O meu nome é "Paulo", tenho 48 anos, sou bombeiro desde os 20, e sou assalariado desde os meus 28 anos, sou casado e tenho 3 filhos.
Pensei muitas vezes se deveria enviar este texto ou não, mas decidi fazê-lo por todos aqueles que sei que sentem o mesmo que eu, só se fala em Covid, em vacinas, em confinamento, no fundo tem sido assim todos os dias nos últimos meses.
O que vos vou aqui contar não é nada mais daquilo que sinto enquanto bombeiro, enquanto homem, enquanto marido e pai, o que vos vou aqui contar, é um conjunto de sentimentos que nos consomem por dentro, que moem, e que tenho a certeza que infelizmente vão deixar marcas.
Todos nós sabemos o quanto é perigoso este maldito vírus, sabemos o que devemos fazer para o combater, para prevenir a sua propagação, para nos protegermos a nós próprios e acima de tudo para protegermos aqueles que mais amamos.
Mas de uma coisa ninguém fala, as marcas psicológicas que tudo isto tem deixado em nós.

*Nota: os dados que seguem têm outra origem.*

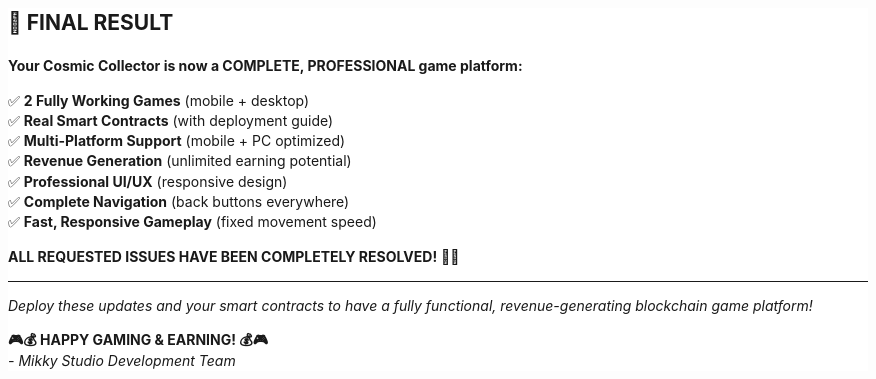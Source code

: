
## 🎉 **FINAL RESULT**

**Your Cosmic Collector is now a COMPLETE, PROFESSIONAL game platform:**

✅ **2 Fully Working Games** (mobile + desktop)  
✅ **Real Smart Contracts** (with deployment guide)  
✅ **Multi-Platform Support** (mobile + PC optimized)  
✅ **Revenue Generation** (unlimited earning potential)  
✅ **Professional UI/UX** (responsive design)  
✅ **Complete Navigation** (back buttons everywhere)  
✅ **Fast, Responsive Gameplay** (fixed movement speed)

**ALL REQUESTED ISSUES HAVE BEEN COMPLETELY RESOLVED!** 🚀✨

---

*Deploy these updates and your smart contracts to have a fully functional, revenue-generating blockchain game platform!*

**🎮💰 HAPPY GAMING & EARNING! 💰🎮**  
*- Mikky Studio Development Team*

Será que alguém imagina o receio que é todos os dias transportarmos doentes Covid e no final do dia regressar a casa para junto da nossa família, esposa, filhos, pai, mãe e ficar de coração apertado só de imaginar que podemos estar infetados sem saber e indiretamente estarmos a infetar aqueles que mais amamos? Será que alguém imagina os danos que isto nos provoca psicologicamente?

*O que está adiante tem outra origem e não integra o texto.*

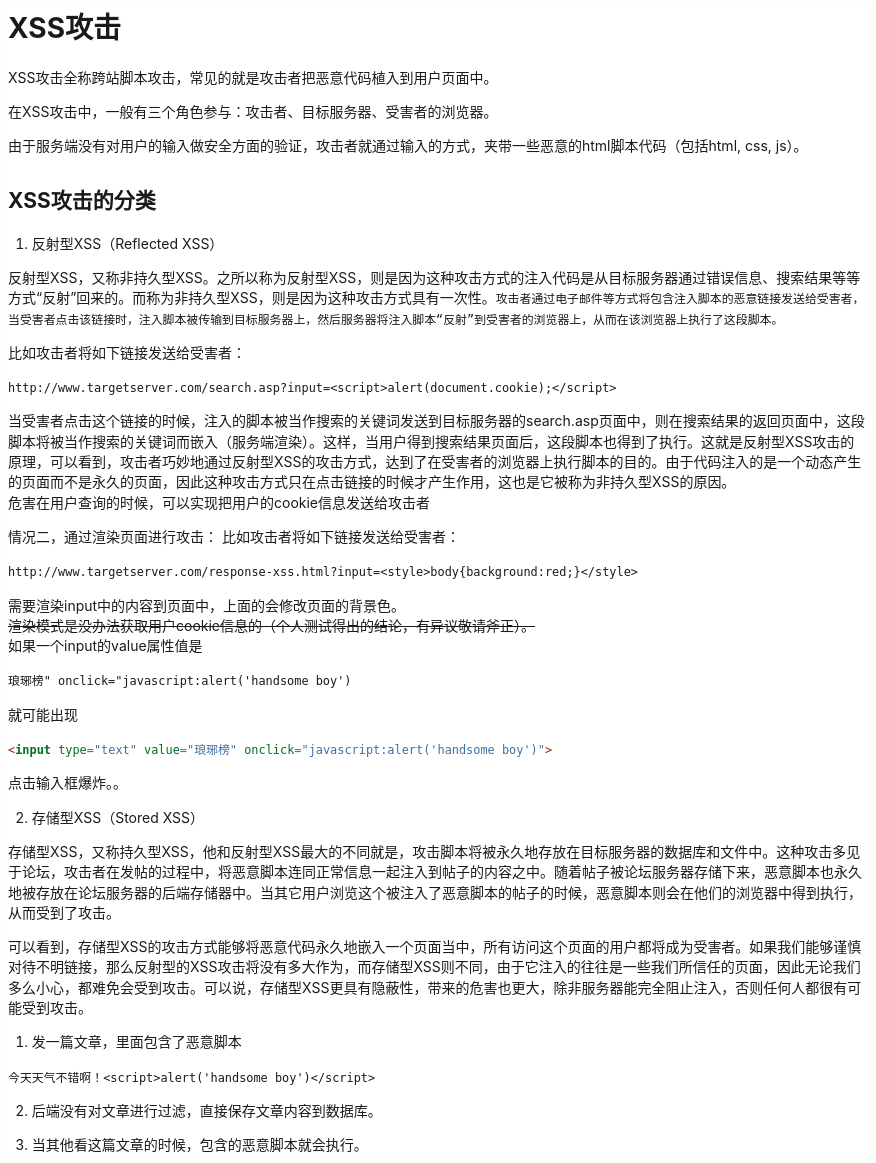 # XSS攻击
XSS攻击全称跨站脚本攻击，常见的就是攻击者把恶意代码植入到用户页面中。

在XSS攻击中，一般有三个角色参与：攻击者、目标服务器、受害者的浏览器。

由于服务端没有对用户的输入做安全方面的验证，攻击者就通过输入的方式，夹带一些恶意的html脚本代码（包括html, css, js）。


## XSS攻击的分类
1. 反射型XSS（Reflected XSS）

反射型XSS，又称非持久型XSS。之所以称为反射型XSS，则是因为这种攻击方式的注入代码是从目标服务器通过错误信息、搜索结果等等方式“反射”回来的。而称为非持久型XSS，则是因为这种攻击方式具有一次性。`攻击者通过电子邮件等方式将包含注入脚本的恶意链接发送给受害者，当受害者点击该链接时，注入脚本被传输到目标服务器上，然后服务器将注入脚本“反射”到受害者的浏览器上，从而在该浏览器上执行了这段脚本。`

比如攻击者将如下链接发送给受害者：
```
http://www.targetserver.com/search.asp?input=<script>alert(document.cookie);</script>
```
当受害者点击这个链接的时候，注入的脚本被当作搜索的关键词发送到目标服务器的search.asp页面中，则在搜索结果的返回页面中，这段脚本将被当作搜索的关键词而嵌入（服务端渲染）。这样，当用户得到搜索结果页面后，这段脚本也得到了执行。这就是反射型XSS攻击的原理，可以看到，攻击者巧妙地通过反射型XSS的攻击方式，达到了在受害者的浏览器上执行脚本的目的。由于代码注入的是一个动态产生的页面而不是永久的页面，因此这种攻击方式只在点击链接的时候才产生作用，这也是它被称为非持久型XSS的原因。  
危害在用户查询的时候，可以实现把用户的cookie信息发送给攻击者

情况二，通过渲染页面进行攻击：
比如攻击者将如下链接发送给受害者：
```
http://www.targetserver.com/response-xss.html?input=<style>body{background:red;}</style>
```
需要渲染input中的内容到页面中，上面的会修改页面的背景色。  
<s>渲染模式是没办法获取用户cookie信息的（个人测试得出的结论，有异议敬请斧正）。</s>  
如果一个input的value属性值是
```
琅琊榜" onclick="javascript:alert('handsome boy')
```
就可能出现
```html
<input type="text" value="琅琊榜" onclick="javascript:alert('handsome boy')">
```
点击输入框爆炸。。

2. 存储型XSS（Stored XSS）

存储型XSS，又称持久型XSS，他和反射型XSS最大的不同就是，攻击脚本将被永久地存放在目标服务器的数据库和文件中。这种攻击多见于论坛，攻击者在发帖的过程中，将恶意脚本连同正常信息一起注入到帖子的内容之中。随着帖子被论坛服务器存储下来，恶意脚本也永久地被存放在论坛服务器的后端存储器中。当其它用户浏览这个被注入了恶意脚本的帖子的时候，恶意脚本则会在他们的浏览器中得到执行，从而受到了攻击。

可以看到，存储型XSS的攻击方式能够将恶意代码永久地嵌入一个页面当中，所有访问这个页面的用户都将成为受害者。如果我们能够谨慎对待不明链接，那么反射型的XSS攻击将没有多大作为，而存储型XSS则不同，由于它注入的往往是一些我们所信任的页面，因此无论我们多么小心，都难免会受到攻击。可以说，存储型XSS更具有隐蔽性，带来的危害也更大，除非服务器能完全阻止注入，否则任何人都很有可能受到攻击。

1. 发一篇文章，里面包含了恶意脚本
```
今天天气不错啊！<script>alert('handsome boy')</script>
```
2. 后端没有对文章进行过滤，直接保存文章内容到数据库。

3. 当其他看这篇文章的时候，包含的恶意脚本就会执行。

Neste ultimo ano, já passamos mais tempo fechados em casa do que alguns condenados a prisão domiciliária.
Neste momento a minha rotina é sair de casa e ir trabalhar, e sair do trabalho e ir para casa, com exceção de fazer as compras normais para casa quando assim é necessário.

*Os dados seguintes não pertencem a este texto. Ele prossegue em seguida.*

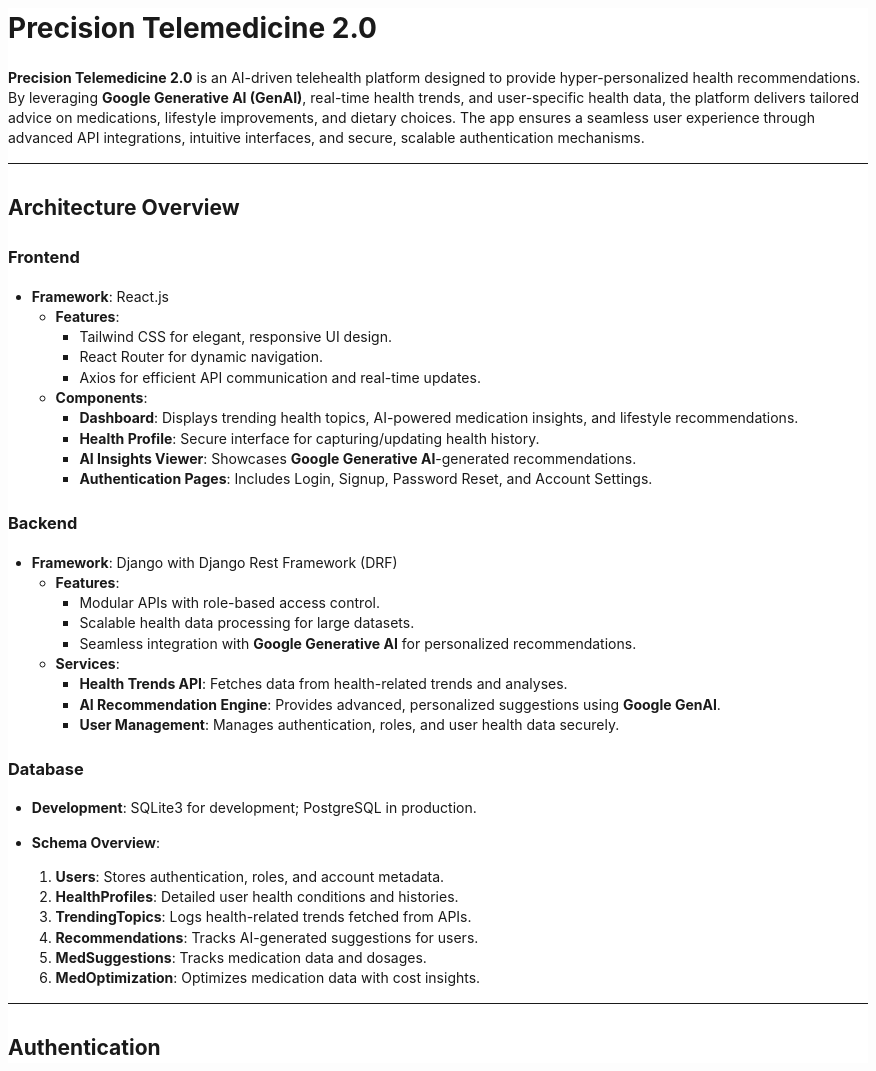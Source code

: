 # Precision Telemedicine 2.0

**Precision Telemedicine 2.0** is an AI-driven telehealth platform designed to provide hyper-personalized health recommendations. By leveraging **Google Generative AI (GenAI)**, real-time health trends, and user-specific health data, the platform delivers tailored advice on medications, lifestyle improvements, and dietary choices. The app ensures a seamless user experience through advanced API integrations, intuitive interfaces, and secure, scalable authentication mechanisms.

---

## Architecture Overview

### Frontend
- **Framework**: React.js
  - **Features**:
    - Tailwind CSS for elegant, responsive UI design.
    - React Router for dynamic navigation.
    - Axios for efficient API communication and real-time updates.
  - **Components**:
    - **Dashboard**: Displays trending health topics, AI-powered medication insights, and lifestyle recommendations.
    - **Health Profile**: Secure interface for capturing/updating health history.
    - **AI Insights Viewer**: Showcases **Google Generative AI**-generated recommendations.
    - **Authentication Pages**: Includes Login, Signup, Password Reset, and Account Settings.

### Backend
- **Framework**: Django with Django Rest Framework (DRF)
  - **Features**:
    - Modular APIs with role-based access control.
    - Scalable health data processing for large datasets.
    - Seamless integration with **Google Generative AI** for personalized recommendations.
  - **Services**:
    - **Health Trends API**: Fetches data from health-related trends and analyses.
    - **AI Recommendation Engine**: Provides advanced, personalized suggestions using **Google GenAI**.
    - **User Management**: Manages authentication, roles, and user health data securely.

### Database
- **Development**: SQLite3 for development; PostgreSQL in production.

- **Schema Overview**:
  1. **Users**: Stores authentication, roles, and account metadata.
  2. **HealthProfiles**: Detailed user health conditions and histories.
  3. **TrendingTopics**: Logs health-related trends fetched from APIs.
  4. **Recommendations**: Tracks AI-generated suggestions for users.
  5. **MedSuggestions**: Tracks medication data and dosages.
  6. **MedOptimization**: Optimizes medication data with cost insights.

---

## Authentication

Nunca nos meus piores sonhos pensei que algum dia tivéssemos de viver uma situação destas, manter os nossos filhos "fechados" em casa como se lá fora estivesse a acontecer uma verdadeira guerra mundial, sair do trabalho e ter de ir diretamente para casa como se não existisse mais nada pelo caminho.
No fundo, vivemos tempos de guerra, vivemos tempos de incerteza, queremos acreditar que no final vai ficar tudo bem, mas infelizmente cada vez mais me custa acreditar nisso.
Já pensei em desistir desta vida louca que é neste momento ser bombeiro, mas tenho a perfeita noção que neste momento não me posso dar a esse "luxo", pois os dias que se vivem são de mais incertezas do que certezas.
Temos sido esquecidos em todas as vertentes, todos os anos no verão, são promessas atrás de promessas que ficam por cumprir, e agora com esta pandemia, somos literalmente "carne para canhão", esquecidos como sempre, atirados para últimos da fila no que concede a ser vacinados.
Mas mesmo assim, com ou sem vacina, lá vamos nós, sempre ao encontro daqueles que precisam de auxilio, sempre que precisam de socorro.
Esta doença que ninguém teima em falar deixa-nos danos que nem damos conta, pois quando nos perguntam se precisamos de alguma coisa, dizemos sempre que está tudo bem, quando na verdade não está.
Ficamos sempre a pensar se seremos os próximos, se vamos ter muitos sintomas, se vamos precisar de recorrer a um hospital, se precisaremos de internamento, se teremos de ir para os cuidados intensivos, e até nos passa pela cabeça se seremos a próxima vitima mortal deste maldito vírus.
Na verdade não temo ficar infetado por mim, mas sim pelos meus, pois nunca sei se os poderei estar a infetar involuntariamente.
Acho que fico por aqui, pois penso que este texto já vai longo, quero acreditar que no final tudo vai ficar bem, mas infelizmente não consigo, porque muito honestamente, no final, vamos é ficar todos "loucos" da cabeça, sim penso que o termo certo é mesmo este, "loucos", mas continuamos a dizer que está tudo bem... e enquanto isso ainda continuamos aguardar pelas tão faladas vacinas que pelos vistos começam a ser administradas "para a semana", só falta saber qual semana.
Texto enviado por um bombeiro que solicitou anonimato.